Immunotherapy for Metastatic Renal Cell Carcinoma Showing Promise

May 8, 2015

Treatment with AGS-003 in combination with sunitinib (Sutent) appears to be safe, well-tolerated, and associated with extended survival in patients with metastatic renal cell carcinoma (mRCC), according to new data from a phase II trial published in the Journal for ImmunoTherapy of Cancer.

Treatment with AGS-003 in combination with sunitinib (Sutent) appears to be safe, well-tolerated, and associated with extended survival in patients with metastatic renal cell carcinoma (mRCC), according to new data from a phase II trial published in the Journal for ImmunoTherapy of Cancer.1

AGS-003 is an autologous immunotherapy that is prepared using a patient's own dendritic cells and amplified tumor RNA. In a multicenter phase II trial, researchers found an encouraging median overall survival of 30.2 months for all patients treated with the combination of AGS-003 plus sunitinib.
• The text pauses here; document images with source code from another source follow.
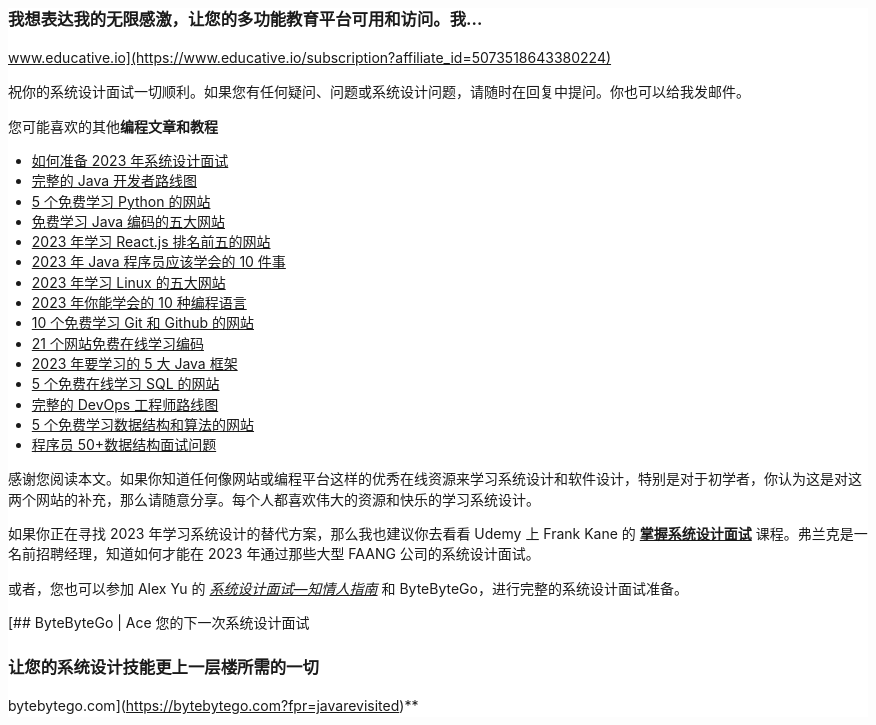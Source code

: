 ### 我想表达我的无限感激，让您的多功能教育平台可用和访问。我…

www.educative.io](https://www.educative.io/subscription?affiliate_id=5073518643380224) 

祝你的系统设计面试一切顺利。如果您有任何疑问、问题或系统设计问题，请随时在回复中提问。你也可以给我发邮件。

您可能喜欢的其他**编程文章和教程**

*   [如何准备 2023 年系统设计面试](https://javarevisited.blogspot.com/2022/03/how-to-prepare-for-system-design.html)
*   [完整的 Java 开发者路线图](https://javarevisited.blogspot.com/2019/10/the-java-developer-roadmap.html)
*   [5 个免费学习 Python 的网站](https://javarevisited.blogspot.com/2019/09/5-websites-to-learn-python-for-free.html)
*   [免费学习 Java 编码的五大网站](https://javarevisited.blogspot.com/2018/07/top-5-websites-to-learn-coding-in-java.html)
*   [2023 年学习 React.js 排名前五的网站](https://javarevisited.blogspot.com/2020/10/top-5-websites-to-learn-react-for-free.html)
*   [2023 年 Java 程序员应该学会的 10 件事](https://javarevisited.blogspot.com/2017/12/10-things-java-programmers-should-learn.html#axzz5atl0BngO)
*   [2023 年学习 Linux 的五大网站](https://javarevisited.blogspot.com/2021/06/5-websites-to-learn-linux-command-line.html)
*   [2023 年你能学会的 10 种编程语言](http://www.java67.com/2017/12/10-programming-languages-to-learn-in.html)
*   [10 个免费学习 Git 和 Github 的网站](https://javarevisited.blogspot.com/2019/05/10-free-websites-to-learn-git-online.html)
*   [21 个网站免费在线学习编码](https://www.java67.com/2018/06/21-websites-to-learn-how-to-code-for.html)
*   [2023 年要学习的 5 大 Java 框架](http://javarevisited.blogspot.sg/2018/04/top-5-java-frameworks-to-learn-in-2018_27.html)
*   [5 个免费在线学习 SQL 的网站](https://javarevisited.blogspot.com/2015/06/5-websites-to-learn-sql-online-for-free.html)
*   [完整的 DevOps 工程师路线图](/hackernoon/the-2018-devops-roadmap-31588d8670cb)
*   [5 个免费学习数据结构和算法的网站](https://javarevisited.blogspot.com/2017/02/5-websites-for-practicing-data-structure-algorithms-for-coding-interviews.html)
*   [程序员 50+数据结构面试问题](/hackernoon/50-data-structure-and-algorithms-interview-questions-for-programmers-b4b1ac61f5b0)

感谢您阅读本文。如果你知道任何像网站或编程平台这样的优秀在线资源来学习系统设计和软件设计，特别是对于初学者，你认为这是对这两个网站的补充，那么请随意分享。每个人都喜欢伟大的资源和快乐的学习系统设计。

如果你正在寻找 2023 年学习系统设计的替代方案，那么我也建议你去看看 Udemy 上 Frank Kane 的 [**掌握系统设计面试**](https://click.linksynergy.com/deeplink?id=JVFxdTr9V80&mid=39197&murl=https%3A%2F%2Fwww.udemy.com%2Fcourse%2Fsystem-design-interview-prep%2F) 课程。弗兰克是一名前招聘经理，知道如何才能在 2023 年通过那些大型 FAANG 公司的系统设计面试。

或者，您也可以参加 Alex Yu 的 [*系统设计面试—知情人指南*](https://www.amazon.com/System-Design-Interview-insiders-Second/dp/B08CMF2CQF/?tag=javamysqlanta-20) 和 ByteByteGo，进行完整的系统设计面试准备。

[](https://bytebytego.com?fpr=javarevisited) [## ByteByteGo | Ace 您的下一次系统设计面试

### 让您的系统设计技能更上一层楼所需的一切

bytebytego.com](https://bytebytego.com?fpr=javarevisited)**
Similar unfavorable risk mRCC patients have an expected overall survival of 14.7 months, according to the International Metastatic Renal Cell Carcinoma Database Consortium. In this current phase II trial, patients with intermediate-risk mRCC experienced a median survival in excess of 5 years.

Data presented during the 2014 ASCO Genitourinary Cancers Symposium by Avishay Sella, MD, who is head of the Department of Oncology at Asaf Harofeh Medical Center in Israel, indicated the expected median survival for intermediate-risk mRCC patients treated with sunitinib as their first-line targeted therapy is approximately 20.5 months.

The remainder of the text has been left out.